• TASK ITEM: From the entries below, copy every line holding the word "more".

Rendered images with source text
══════════════════════════════
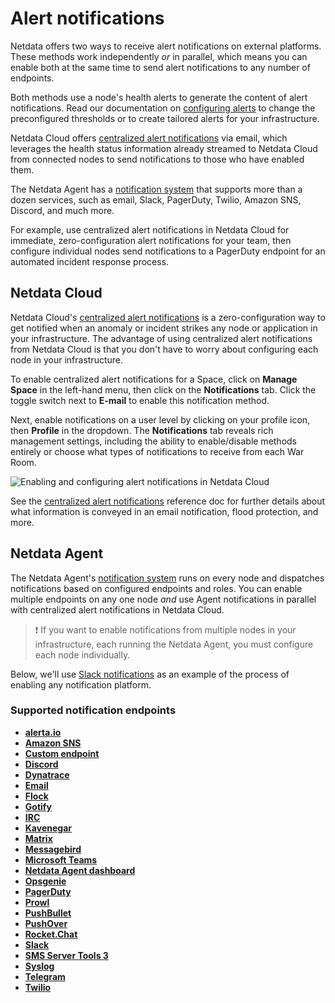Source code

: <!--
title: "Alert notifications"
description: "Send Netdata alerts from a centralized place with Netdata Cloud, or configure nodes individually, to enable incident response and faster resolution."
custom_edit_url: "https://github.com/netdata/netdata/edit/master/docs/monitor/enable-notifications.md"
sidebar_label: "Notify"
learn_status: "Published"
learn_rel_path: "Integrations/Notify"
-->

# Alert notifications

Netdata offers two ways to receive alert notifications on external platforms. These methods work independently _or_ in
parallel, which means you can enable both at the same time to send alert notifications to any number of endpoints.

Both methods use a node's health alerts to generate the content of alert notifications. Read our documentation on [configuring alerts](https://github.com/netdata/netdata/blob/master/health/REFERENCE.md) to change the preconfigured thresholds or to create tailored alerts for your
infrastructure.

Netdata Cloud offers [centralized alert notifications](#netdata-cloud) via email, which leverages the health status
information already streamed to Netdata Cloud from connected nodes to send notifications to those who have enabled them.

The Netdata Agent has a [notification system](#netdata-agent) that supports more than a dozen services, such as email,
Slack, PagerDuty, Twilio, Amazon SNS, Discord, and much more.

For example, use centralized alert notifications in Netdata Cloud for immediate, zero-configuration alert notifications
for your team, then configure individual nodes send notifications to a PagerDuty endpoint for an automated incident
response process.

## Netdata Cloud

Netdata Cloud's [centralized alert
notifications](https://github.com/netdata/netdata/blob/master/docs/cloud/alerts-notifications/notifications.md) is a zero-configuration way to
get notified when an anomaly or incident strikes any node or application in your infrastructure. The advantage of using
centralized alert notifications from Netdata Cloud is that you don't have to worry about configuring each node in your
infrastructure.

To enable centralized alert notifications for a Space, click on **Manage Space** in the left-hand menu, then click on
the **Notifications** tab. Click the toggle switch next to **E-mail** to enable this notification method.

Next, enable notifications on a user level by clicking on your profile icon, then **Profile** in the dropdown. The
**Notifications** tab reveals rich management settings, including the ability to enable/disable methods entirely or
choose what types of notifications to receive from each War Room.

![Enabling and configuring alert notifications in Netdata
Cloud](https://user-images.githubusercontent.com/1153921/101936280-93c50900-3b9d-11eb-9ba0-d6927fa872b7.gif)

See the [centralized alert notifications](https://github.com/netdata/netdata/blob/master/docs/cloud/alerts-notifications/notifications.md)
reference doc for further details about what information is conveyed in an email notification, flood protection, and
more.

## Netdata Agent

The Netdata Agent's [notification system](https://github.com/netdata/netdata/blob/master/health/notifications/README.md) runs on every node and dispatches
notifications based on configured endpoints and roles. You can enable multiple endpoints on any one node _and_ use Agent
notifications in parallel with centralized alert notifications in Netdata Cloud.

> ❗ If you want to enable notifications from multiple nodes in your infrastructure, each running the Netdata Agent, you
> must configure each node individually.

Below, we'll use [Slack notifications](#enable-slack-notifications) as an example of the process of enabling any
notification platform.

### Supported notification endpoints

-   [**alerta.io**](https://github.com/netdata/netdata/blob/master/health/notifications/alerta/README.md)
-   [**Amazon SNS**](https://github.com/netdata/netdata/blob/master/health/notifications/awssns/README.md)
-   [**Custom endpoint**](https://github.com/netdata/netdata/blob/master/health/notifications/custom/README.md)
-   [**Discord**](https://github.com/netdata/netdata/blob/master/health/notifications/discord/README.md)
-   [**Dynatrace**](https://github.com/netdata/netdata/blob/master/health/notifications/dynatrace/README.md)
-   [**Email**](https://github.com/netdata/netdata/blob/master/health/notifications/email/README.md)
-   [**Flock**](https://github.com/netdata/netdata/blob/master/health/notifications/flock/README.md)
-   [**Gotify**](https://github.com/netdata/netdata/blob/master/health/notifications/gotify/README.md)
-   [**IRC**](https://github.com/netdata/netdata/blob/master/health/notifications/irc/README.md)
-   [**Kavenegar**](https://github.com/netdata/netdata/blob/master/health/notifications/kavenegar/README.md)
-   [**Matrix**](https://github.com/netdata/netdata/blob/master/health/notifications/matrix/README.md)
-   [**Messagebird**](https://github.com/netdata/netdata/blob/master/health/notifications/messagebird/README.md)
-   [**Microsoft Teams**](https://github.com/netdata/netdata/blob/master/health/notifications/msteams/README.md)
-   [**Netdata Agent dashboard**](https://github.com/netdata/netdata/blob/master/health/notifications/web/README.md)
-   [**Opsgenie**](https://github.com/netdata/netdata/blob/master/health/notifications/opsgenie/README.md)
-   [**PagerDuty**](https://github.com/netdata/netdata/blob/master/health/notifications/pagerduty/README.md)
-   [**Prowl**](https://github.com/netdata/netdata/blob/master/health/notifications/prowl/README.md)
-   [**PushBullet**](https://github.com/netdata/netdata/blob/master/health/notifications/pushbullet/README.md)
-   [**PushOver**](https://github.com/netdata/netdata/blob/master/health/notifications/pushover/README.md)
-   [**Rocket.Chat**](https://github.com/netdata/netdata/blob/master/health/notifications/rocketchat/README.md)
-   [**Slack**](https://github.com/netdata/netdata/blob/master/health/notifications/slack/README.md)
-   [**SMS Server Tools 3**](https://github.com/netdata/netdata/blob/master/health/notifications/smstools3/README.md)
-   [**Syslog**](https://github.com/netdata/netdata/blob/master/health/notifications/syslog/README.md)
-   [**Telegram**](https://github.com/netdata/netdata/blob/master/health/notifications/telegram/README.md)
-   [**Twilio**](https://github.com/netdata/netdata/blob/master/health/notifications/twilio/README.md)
══════════════════════════════
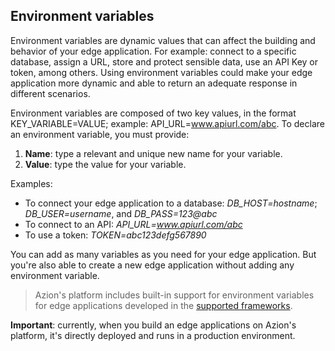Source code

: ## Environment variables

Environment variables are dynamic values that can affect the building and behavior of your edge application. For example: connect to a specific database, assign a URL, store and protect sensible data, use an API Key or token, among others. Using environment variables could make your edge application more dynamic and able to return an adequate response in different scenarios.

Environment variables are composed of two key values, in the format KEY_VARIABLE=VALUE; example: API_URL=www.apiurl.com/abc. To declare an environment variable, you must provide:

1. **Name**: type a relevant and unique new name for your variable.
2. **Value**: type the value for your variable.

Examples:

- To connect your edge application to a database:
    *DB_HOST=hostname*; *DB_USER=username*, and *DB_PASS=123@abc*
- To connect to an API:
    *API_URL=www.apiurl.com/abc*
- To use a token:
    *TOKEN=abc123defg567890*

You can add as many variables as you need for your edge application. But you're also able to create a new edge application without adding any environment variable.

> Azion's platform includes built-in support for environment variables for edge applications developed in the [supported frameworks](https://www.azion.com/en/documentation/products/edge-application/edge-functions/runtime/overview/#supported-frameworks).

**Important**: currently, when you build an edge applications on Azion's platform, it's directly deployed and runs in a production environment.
══════════════════════════════
• TASK RESPONSE:
The Netdata Agent has a [notification system](#netdata-agent) that supports more than a dozen services, such as email,
Slack, PagerDuty, Twilio, Amazon SNS, Discord, and much more.
more.
Environment variables are dynamic values that can affect the building and behavior of your edge application. For example: connect to a specific database, assign a URL, store and protect sensible data, use an API Key or token, among others. Using environment variables could make your edge application more dynamic and able to return an adequate response in different scenarios.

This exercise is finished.